--- Records provided ---

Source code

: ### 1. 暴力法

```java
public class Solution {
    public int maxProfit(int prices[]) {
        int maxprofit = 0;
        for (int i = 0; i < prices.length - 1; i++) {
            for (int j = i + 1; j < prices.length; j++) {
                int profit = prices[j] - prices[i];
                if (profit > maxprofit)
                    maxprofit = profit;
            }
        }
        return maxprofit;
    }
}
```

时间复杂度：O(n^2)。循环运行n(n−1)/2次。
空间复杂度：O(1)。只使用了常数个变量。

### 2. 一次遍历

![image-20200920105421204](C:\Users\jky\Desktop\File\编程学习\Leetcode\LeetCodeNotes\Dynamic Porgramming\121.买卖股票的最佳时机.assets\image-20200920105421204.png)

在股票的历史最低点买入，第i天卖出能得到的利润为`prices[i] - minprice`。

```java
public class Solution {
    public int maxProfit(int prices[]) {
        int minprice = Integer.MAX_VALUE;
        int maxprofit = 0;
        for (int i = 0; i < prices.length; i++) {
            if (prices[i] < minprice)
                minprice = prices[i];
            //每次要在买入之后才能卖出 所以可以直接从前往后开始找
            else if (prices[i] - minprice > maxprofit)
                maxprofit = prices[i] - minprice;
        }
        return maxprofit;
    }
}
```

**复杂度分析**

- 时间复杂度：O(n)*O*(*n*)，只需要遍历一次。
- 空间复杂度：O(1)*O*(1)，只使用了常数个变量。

---

Once you have read the data, copy all of it out exactly.

▸ Response:
Source code

: ### 1. 暴力法

```java
public class Solution {
    public int maxProfit(int prices[]) {
        int maxprofit = 0;
        for (int i = 0; i < prices.length - 1; i++) {
            for (int j = i + 1; j < prices.length; j++) {
                int profit = prices[j] - prices[i];
                if (profit > maxprofit)
                    maxprofit = profit;
            }
        }
        return maxprofit;
    }
}
```

时间复杂度：O(n^2)。循环运行n(n−1)/2次。
空间复杂度：O(1)。只使用了常数个变量。

### 2. 一次遍历

![image-20200920105421204](C:\Users\jky\Desktop\File\编程学习\Leetcode\LeetCodeNotes\Dynamic Porgramming\121.买卖股票的最佳时机.assets\image-20200920105421204.png)

在股票的历史最低点买入，第i天卖出能得到的利润为`prices[i] - minprice`。

```java
public class Solution {
    public int maxProfit(int prices[]) {
        int minprice = Integer.MAX_VALUE;
        int maxprofit = 0;
        for (int i = 0; i < prices.length; i++) {
            if (prices[i] < minprice)
                minprice = prices[i];
            //每次要在买入之后才能卖出 所以可以直接从前往后开始找
            else if (prices[i] - minprice > maxprofit)
                maxprofit = prices[i] - minprice;
        }
        return maxprofit;
    }
}
```

**复杂度分析**

- 时间复杂度：O(n)*O*(*n*)，只需要遍历一次。
- 空间复杂度：O(1)*O*(1)，只使用了常数个变量。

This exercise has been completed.